Frente a ello, el sindicato ha solicitado a Educación una mesa sectorial monográfica para tratar las agresiones al profesorado y exigir la necesidad de una respuesta institucional contundente para garantizar la seguridad del profesorado y mejorar las condiciones en que se desarrolla la labor educativa en los centros del territorio. Aunque, desde la conselleria no han hecho públicas las cifras de altercados que se producen con los docentes, solo el área de salud laboral del STEPV ha recibido en el último año 32 denuncias por agresiones, de las cuales 11 han sido físicas y el resto psíquicas verbales.

Con ello, han hecho un llamamiento para firmar un manifiesto de apoyo al docente agredido y enviarlo al secretario autonómico de Educación para exigir la convocatoria urgente de esta Mesa sectorial con el fin de abordar todos los temas tratados en este documento.

En la misma línea, Comisiones Obreras ha señalado que este episodio no puede ser tratado como un incidente aislado. Para el colectivo, se trata de "un nuevo ejemplo de la escalada de tensión que se vive en muchos centros educativos y que está directamente relacionada con los últimos dos años de recortes, la falta de recursos educativos y la ausencia de una política decidida de apoyo al profesorado".

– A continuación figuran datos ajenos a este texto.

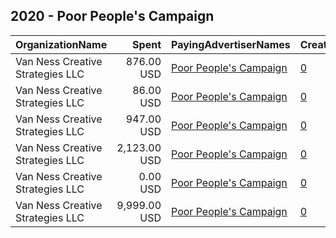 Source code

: ## 2020 - Poor People's Campaign 
|OrganizationName|Spent|PayingAdvertiserNames|CreativeUrls|Impressions|Genders|AgeBrackets|CountryCodes|BillingAddresses|CandidateBallotInformation|
|:---|---:|:---|:---|---:|:---|:---|:---|:---|:---|
|Van Ness Creative Strategies LLC|876.00 USD|[Poor People's Campaign](2020/Poor_People's_Campaign.md)|[0](https://www.snap.com/political-ads/asset/2c2cf14638bf5bd2cdc9ab006e2a1ad508e70b621be00c5542d43ded3a2d5a17?mediaType=jpg)|185,995||18+|united states|US|Poor Peoples Campaign|
|Van Ness Creative Strategies LLC|86.00 USD|[Poor People's Campaign](2020/Poor_People's_Campaign.md)|[0](https://www.snap.com/political-ads/asset/4e606931ef1b515e5b8931434aaa3d1586e0acbfa6a61252a6b6c68e713d2c97?mediaType=mp4)|32,234||18+|united states|US||
|Van Ness Creative Strategies LLC|947.00 USD|[Poor People's Campaign](2020/Poor_People's_Campaign.md)|[0](https://www.snap.com/political-ads/asset/ef0ac200e0786b346374b3bfbe5391b23a037985218b306f05326fb1ac0c8302?mediaType=mp4)|228,683||18+|united states|US||
|Van Ness Creative Strategies LLC|2,123.00 USD|[Poor People's Campaign](2020/Poor_People's_Campaign.md)|[0](https://www.snap.com/political-ads/asset/2f8284722a0d283f12d5fa2531f4e34ac84ec128a6aa29372d35f7474bbcf612?mediaType=jpg)|445,498||18+|united states|US|Poor Peoples Campaign|
|Van Ness Creative Strategies LLC|0.00 USD|[Poor People's Campaign](2020/Poor_People's_Campaign.md)|[0](https://www.snap.com/political-ads/asset/4e606931ef1b515e5b8931434aaa3d1586e0acbfa6a61252a6b6c68e713d2c97?mediaType=mp4)|43||18+|united states|US||
|Van Ness Creative Strategies LLC|9,999.00 USD|[Poor People's Campaign](2020/Poor_People's_Campaign.md)|[0](https://www.snap.com/political-ads/asset/4e606931ef1b515e5b8931434aaa3d1586e0acbfa6a61252a6b6c68e713d2c97?mediaType=mp4)|1,004,259||18+|united states|US||
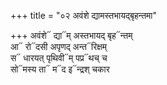 +++
title = "०२ अवंशे द्यामस्तभायद्बृहन्तमा"

+++
अवंशे᳓ द्या᳓म् अस्तभायद् बृह᳓न्तम्  
आ᳓ रो᳓दसी अपृणद् अन्त᳓रिक्षम्  
स᳓ धारयत् पृथिवी᳓म् पप्र᳓थच् च  
सो᳓मस्य ता᳓ म᳓द इ᳓न्द्रश् चकार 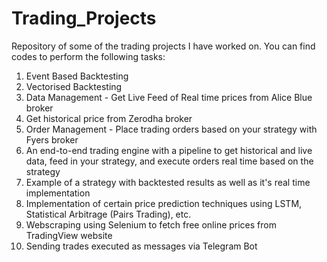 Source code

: # Trading_Projects

Repository of some of the trading projects I have worked on. You can find codes to perform the following tasks:

1. Event Based Backtesting
2. Vectorised Backtesting
3. Data Management - Get Live Feed of Real time prices from Alice Blue broker
4. Get historical price from Zerodha broker
5. Order Management - Place trading orders based on your strategy with Fyers broker
6. An end-to-end trading engine with a pipeline to get historical and live data, feed in your strategy, and execute orders real time based on the strategy
7. Example of a strategy with backtested results as well as it's real time implementation
8. Implementation of certain price prediction techniques using LSTM, Statistical Arbitrage (Pairs Trading), etc.
9. Webscraping using Selenium to fetch free online prices from TradingView website
10. Sending trades executed as messages via Telegram Bot
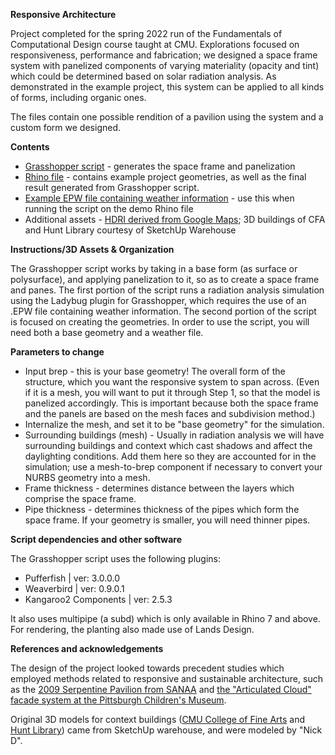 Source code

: **Responsive Architecture**

Project completed for the spring 2022 run of the Fundamentals of Computational Design course taught at CMU. Explorations focused on responsiveness, performance and fabrication; we designed a space frame system with panelized components of varying materiality (opacity and tint) which could be determined based on solar radiation analysis. As demonstrated in the example project, this system can be applied to all kinds of forms, including organic ones.

The files contain one possible rendition of a pavilion using the system and a custom form we designed.

**Contents**

- [Grasshopper script](https://drive.google.com/file/d/1gHD-AdS2vbgAWeS_t9_XWexK7cgxgyCU/view?usp=sharing) - generates the space frame and panelization
- [Rhino file](https://drive.google.com/file/d/1AGwYfzpOjLsHerYscWlUozqMDaiD-0ep/view?usp=sharing) - contains example project geometries, as well as the final result generated from Grasshopper script.
- [Example EPW file containing weather information](https://drive.google.com/file/d/1_jE3WKN9-4UvzYelehn3FGsGfpIPM6NZ/view?usp=sharing) - use this when running the script on the demo Rhino file
- Additional assets - [HDRI derived from Google Maps](https://drive.google.com/file/d/1_jE3WKN9-4UvzYelehn3FGsGfpIPM6NZ/view?usp=sharing); 3D buildings of CFA and Hunt Library courtesy of SketchUp Warehouse

**Instructions/3D Assets &amp; Organization**

The Grasshopper script works by taking in a base form (as surface or polysurface), and applying panelization to it, so as to create a space frame and panes. The first portion of the script runs a radiation analysis simulation using the Ladybug plugin for Grasshopper, which requires the use of an .EPW file containing weather information. The second portion of the script is focused on creating the geometries. In order to use the script, you will need both a base geometry and a weather file.

**Parameters to change**

- Input brep - this is your base geometry! The overall form of the structure, which you want the responsive system to span across. (Even if it is a mesh, you will want to put it through Step 1, so that the model is panelized accordingly. This is important because both the space frame and the panels are based on the mesh faces and subdivision method.)
- Internalize the mesh, and set it to be &quot;base geometry&quot; for the simulation.
- Surrounding buildings (mesh) - Usually in radiation analysis we will have surrounding buildings and context which cast shadows and affect the daylighting conditions. Add them here so they are accounted for in the simulation; use a mesh-to-brep component if necessary to convert your NURBS geometry into a mesh.
- Frame thickness - determines distance between the layers which comprise the space frame.
- Pipe thickness - determines thickness of the pipes which form the space frame. If your geometry is smaller, you will need thinner pipes.

**Script dependencies and other software**

The Grasshopper script uses the following plugins:

- Pufferfish | ver: 3.0.0.0
- Weaverbird | ver: 0.9.0.1
- Kangaroo2 Components | ver: 2.5.3

It also uses multipipe (a subd) which is only available in Rhino 7 and above. For rendering, the planting also made use of Lands Design.

**References and acknowledgements**

The design of the project looked towards precedent studies which employed methods related to responsive and sustainable architecture, such as the [2009 Serpentine Pavilion from SANAA](https://www.serpentinegalleries.org/whats-on/serpentine-gallery-pavilion-2009-kazuyo-sejima-ryue-nishizawa-sanaa-0/) and [the &quot;Articulated Cloud&quot; facade system at the Pittsburgh Children&#39;s Museum](https://iibec.org/acoustics-with-kinetic-facades/).

Original 3D models for context buildings ([CMU College of Fine Arts](https://3dwarehouse.sketchup.com/model/e3c90ce951d482b897d1514a353839e/Carnegie-Mellon-College-of-Fine-Arts?hl=en) and [Hunt Library](https://3dwarehouse.sketchup.com/model/b77d183d6b44aaf7f50c99f478904ece/Hunt-Library-Carnegie-Mellon-University)) came from SketchUp warehouse, and were modeled by &quot;Nick D&quot;.
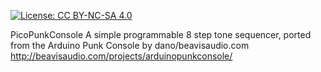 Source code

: [![License: CC BY-NC-SA 4.0](https://img.shields.io/badge/License-CC%20BY--NC--SA%204.0-lightgrey.svg)](https://creativecommons.org/licenses/by-nc-sa/4.0/)

PicoPunkConsole
A simple programmable 8 step tone sequencer, ported from the Arduino Punk Console by dano/beavisaudio.com
http://beavisaudio.com/projects/arduinopunkconsole/
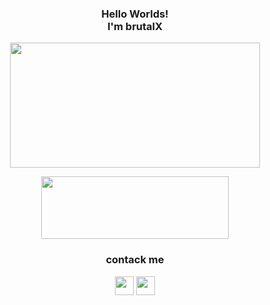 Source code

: <h3 align="center">
  Hello Worlds!<br/>I'm brutalX
</h3>

<p align="center">
  <img width="400" height="200" src="https://i.ibb.co/6bCbFsq/20231203-195839.jpg">
</p>

<p align="center">
  <img width="300" height="100" src="https://github-readme-stats.vercel.app/api/top-langs/?username=brutalX-04&layout=compact&theme=chartreuse-dark">
</p>

<h3 align="center">
  contack me
</h3>

<p align="center">
  <a href="https://www.facebook.com/brut4l.id"><img width="30" height="30" border-radius="50%" src="https://i.ibb.co/JRtYfZF/facebook.jpg"></a>
  <a href="https://api.whatsapp.com/send/?phone=6285219809271&text=Assalamualaikum"><img width="30" height="30" border-radius=50% src="https://i.ibb.co/QcQ6yhY/whatsapp.png"></a>
</p>
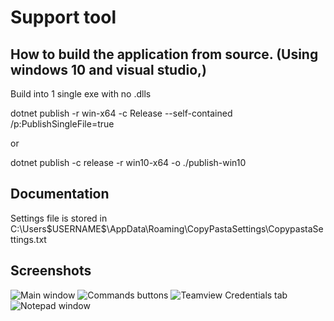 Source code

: # Support tool



## How to build the application from source. (Using windows 10 and visual studio,)
Build into 1 single exe with no .dlls

 dotnet publish -r win-x64 -c Release --self-contained /p:PublishSingleFile=true

 or 
 
  dotnet publish -c release -r win10-x64 -o ./publish-win10



## Documentation 
 Settings file is stored in C:\Users\$USERNAME$\AppData\Roaming\CopyPastaSettings\CopypastaSettings.txt


## Screenshots

![Main window](https://github.com/user-attachments/assets/88799a1b-c8de-47e6-9be9-06b3dc661bc3)
![Commands buttons](https://github.com/user-attachments/assets/707c27b4-6232-4a1d-9eac-300fd89a85e5)
![Teamview Credentials tab](https://github.com/user-attachments/assets/b493f850-a6dd-4141-92d5-c1dd85ce502f)
![Notepad window](https://github.com/user-attachments/assets/53ceba9c-fe0c-41c3-8b35-7486bb06fed2)
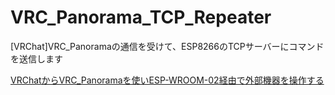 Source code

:# VRC_Panorama_TCP_Repeater
[VRChat]VRC_Panoramaの通信を受けて、ESP8266のTCPサーバーにコマンドを送信します  
  
[VRChatからVRC_Panoramaを使いESP-WROOM-02経由で外部機器を操作する](https://qiita.com/sh_akira/items/3ed79ce23fade2d3831d)
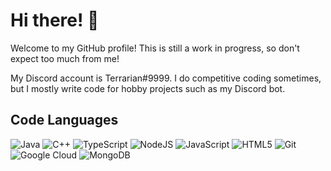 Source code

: # Hi there! 👋

Welcome to my GitHub profile! This is still a work in progress, so don't expect too much from me!

My Discord account is Terrarian#9999. I do competitive coding sometimes, but I mostly write code for hobby projects such as my Discord bot.

## Code Languages

![](https://camo.githubusercontent.com/fd711c3d9436a4c65d3268ff77bdc48196b2d876ba076e5b58467d319a6ff4da/68747470733a2f2f696d672e736869656c64732e696f2f62616467652f2d6a6176612d4533344138363f7374796c653d666c61742d737175617265266c6f676f3d6a617661 "Java") ![](https://camo.githubusercontent.com/8f43425702111cf74b8533f47f540e0800740979cdd6a0d59fafef11d1287cc1/68747470733a2f2f696d672e736869656c64732e696f2f62616467652f2d432b2b2d3030353939433f7374796c653d666c61742d737175617265266c6f676f3d63 "C++") ![](https://camo.githubusercontent.com/8b76dad952a5f01b227f0fc83168009e115d7a0c5f9eca6ea918d6ae4e71b8ff/68747470733a2f2f696d672e736869656c64732e696f2f62616467652f2d547970655363726970742d3030374143433f7374796c653d666c61742d737175617265266c6f676f3d74797065736372697074 "TypeScript") ![](https://camo.githubusercontent.com/d285a3257cb8d91cc4019b67bfd8f1e6d437fe04987832b1fa32d4d83504a56b/68747470733a2f2f696d672e736869656c64732e696f2f62616467652f2d4e6f64654a532d3333393933333f7374796c653d666c61742d737175617265266c6f676f3d4e6f64652e6a73266c6f676f436f6c6f723d464646464646 "NodeJS") ![](https://camo.githubusercontent.com/b3ee8a9836d8032cc7165d623912c0d6792c830c86413c1d128fa18d62170025/68747470733a2f2f696d672e736869656c64732e696f2f62616467652f2d4a6176615363726970742d4637444631453f7374796c653d666c61742d737175617265266c6f676f3d6a617661736372697074266c6f676f436f6c6f723d464646464646 "JavaScript") ![](https://camo.githubusercontent.com/f19ebc354a9f7a381684e78824b5124cc14f3f6decdd57436482522cfd00e536/68747470733a2f2f696d672e736869656c64732e696f2f62616467652f2d48544d4c352d4533344632363f7374796c653d666c61742d737175617265266c6f676f3d68746d6c35266c6f676f436f6c6f723d464646464646 "HTML5") ![](https://camo.githubusercontent.com/03cf4131a3ec3a14cc096962b51370c94cf11a985d367bcb29f4e63feb0a74e3/68747470733a2f2f696d672e736869656c64732e696f2f62616467652f2d4769742d4630353033323f7374796c653d666c61742d737175617265266c6f676f3d676974266c6f676f436f6c6f723d464646464646 "Git") ![](https://camo.githubusercontent.com/648458d3ed4a4d9d84a87a354e60e9cae87a72092e21abefa162091580525c7d/68747470733a2f2f696d672e736869656c64732e696f2f62616467652f2d476f6f676c6520436c6f75642d3432383546343f7374796c653d666c61742d737175617265266c6f676f3d676f6f676c652d636c6f7564266c6f676f436f6c6f723d464646464646 "Google Cloud") ![](https://camo.githubusercontent.com/cb3eee95d841ef0f10b326957dba08b10b66a7c030137adc33980a5afb3a128e/68747470733a2f2f696d672e736869656c64732e696f2f62616467652f2d4d6f6e676f44422d3437413234383f7374796c653d666c61742d737175617265266c6f676f3d6d6f6e676f6462266c6f676f436f6c6f723d464646464646 "MongoDB")

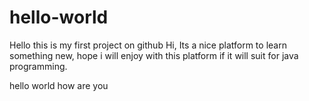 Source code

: # hello-world
Hello this is my first project on github
Hi, 
Its a nice platform to learn something new, hope i will enjoy with this platform if it will suit for java programming.
<html>
<body>
hello world how are you
</body>
</html>
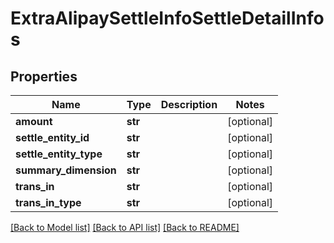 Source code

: # ExtraAlipaySettleInfoSettleDetailInfos

## Properties
Name | Type | Description | Notes
------------ | ------------- | ------------- | -------------
**amount** | **str** |  | [optional] 
**settle_entity_id** | **str** |  | [optional] 
**settle_entity_type** | **str** |  | [optional] 
**summary_dimension** | **str** |  | [optional] 
**trans_in** | **str** |  | [optional] 
**trans_in_type** | **str** |  | [optional] 

[[Back to Model list]](../README.md#documentation-for-models) [[Back to API list]](../README.md#documentation-for-api-endpoints) [[Back to README]](../README.md)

El STEPV advierte de que las agresiones son cada vez más frecuentes por la falta de medios y los discursos de odio

Una charla de la Policía Nacional en un centro educativo para prevenir el acoso escolar

Una charla de la Policía Nacional en un centro educativo para prevenir el acoso escolar / PILAR CORTES

Sanciones de hasta 60.000 euros en el ámbito sanitario

Hace escasos días, la Conselleria de Sanidad ha anunciado que trabaja en una modificación de la Ley de Salud de la Comunidad Valenciana para incluir un régimen específico de infracciones que permita a los órganos competentes sancionar sin necesidad de recurrir a la vía judicial las agresiones en el entorno sanitario. El nuevo sistema contemplará sanciones desde 500 euros a 60.000 euros, en función de la gravedad, e incluirá desde los daños ocasionados al mobiliario de hospitales y centros de salud hasta las agresiones verbales, insultos, faltas de respeto o daños físicos producidos a los profesionales.

En el ámbito educativo, desde este año, el daño, la agresión, la injuria o la ofensa al profesor ha pasado a considerarse como una falta grave, al igual que ocurre con cualquier forma de acoso o ciberacoso hacia el alumnado o personal del centro. Las medidas disciplinarias por este tipo de conductas van desde que el alumno haga tareas educativas fuera del horario lectivo para la reparación del daño causado; la suspensión del derecho a participar en actividades complementarias y/o extraescolares por un tiempo; no salir al patio; el cambio definitivo a otro grupo del mismo curso; la suspensión del derecho de asistencia a clase en una o varias materias; la suspensión de la asistencia al centro educativo por un período de entre quince y treinta días naturales y excepcionalmente, se planteará la posibilidad de cambio de centro educativo.

El nuevo decreto de convivencia de la Conselleria de Educación para tratar de atajar el acoso escolar y los conflictos en las aulas, que se han triplicado en los últimos cinco años en la Comunidad Valenciana, tiene, previsiblemente, más mano dura contra los alumnos reincidentes que cometan faltas graves. Estos disponen menos oportunidades para librarse de un expediente disciplinario con el que pueden enfrentarse a ser expulsados. Sin embargo, ante el aumento de caso y la gravedad de los mismos, como el ejemplo de Alcoy, el profesorado reclama medidas más firmes para su protección.